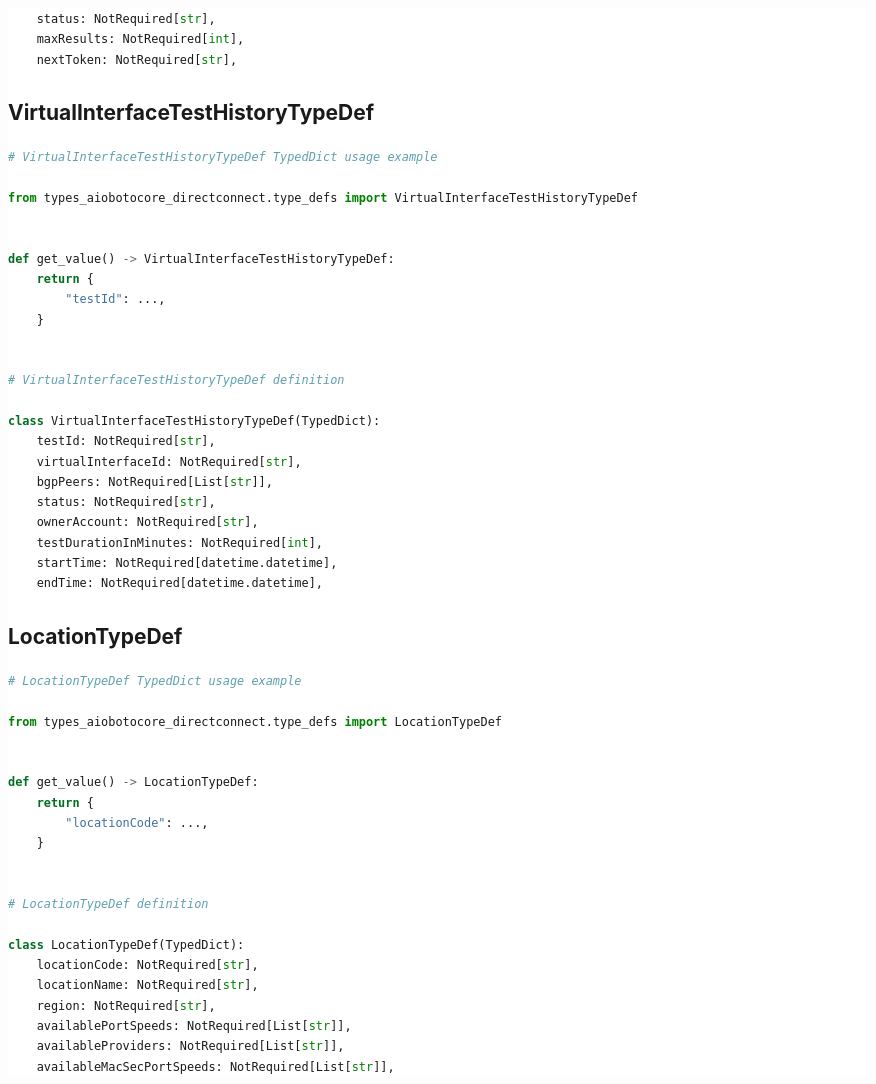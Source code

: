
 ```python
    status: NotRequired[str],
    maxResults: NotRequired[int],
    nextToken: NotRequired[str],
```


## VirtualInterfaceTestHistoryTypeDef

```python
# VirtualInterfaceTestHistoryTypeDef TypedDict usage example

from types_aiobotocore_directconnect.type_defs import VirtualInterfaceTestHistoryTypeDef


def get_value() -> VirtualInterfaceTestHistoryTypeDef:
    return {
        "testId": ...,
    }


# VirtualInterfaceTestHistoryTypeDef definition

class VirtualInterfaceTestHistoryTypeDef(TypedDict):
    testId: NotRequired[str],
    virtualInterfaceId: NotRequired[str],
    bgpPeers: NotRequired[List[str]],
    status: NotRequired[str],
    ownerAccount: NotRequired[str],
    testDurationInMinutes: NotRequired[int],
    startTime: NotRequired[datetime.datetime],
    endTime: NotRequired[datetime.datetime],
```


## LocationTypeDef

```python
# LocationTypeDef TypedDict usage example

from types_aiobotocore_directconnect.type_defs import LocationTypeDef


def get_value() -> LocationTypeDef:
    return {
        "locationCode": ...,
    }


# LocationTypeDef definition

class LocationTypeDef(TypedDict):
    locationCode: NotRequired[str],
    locationName: NotRequired[str],
    region: NotRequired[str],
    availablePortSpeeds: NotRequired[List[str]],
    availableProviders: NotRequired[List[str]],
    availableMacSecPortSpeeds: NotRequired[List[str]],
```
◆ ◆ ◆ ◆
### Activity:
What you return must match the records above exactly, minus any images.

### Response below:
Source code

:
 ```python
    status: NotRequired[str],
    maxResults: NotRequired[int],
    nextToken: NotRequired[str],
```


## VirtualInterfaceTestHistoryTypeDef

```python
# VirtualInterfaceTestHistoryTypeDef TypedDict usage example

from types_aiobotocore_directconnect.type_defs import VirtualInterfaceTestHistoryTypeDef


def get_value() -> VirtualInterfaceTestHistoryTypeDef:
    return {
        "testId": ...,
    }


# VirtualInterfaceTestHistoryTypeDef definition

class VirtualInterfaceTestHistoryTypeDef(TypedDict):
    testId: NotRequired[str],
    virtualInterfaceId: NotRequired[str],
    bgpPeers: NotRequired[List[str]],
    status: NotRequired[str],
    ownerAccount: NotRequired[str],
    testDurationInMinutes: NotRequired[int],
    startTime: NotRequired[datetime.datetime],
    endTime: NotRequired[datetime.datetime],
```


## LocationTypeDef

```python
# LocationTypeDef TypedDict usage example

from types_aiobotocore_directconnect.type_defs import LocationTypeDef


def get_value() -> LocationTypeDef:
    return {
        "locationCode": ...,
    }


# LocationTypeDef definition

class LocationTypeDef(TypedDict):
    locationCode: NotRequired[str],
    locationName: NotRequired[str],
    region: NotRequired[str],
    availablePortSpeeds: NotRequired[List[str]],
    availableProviders: NotRequired[List[str]],
    availableMacSecPortSpeeds: NotRequired[List[str]],
```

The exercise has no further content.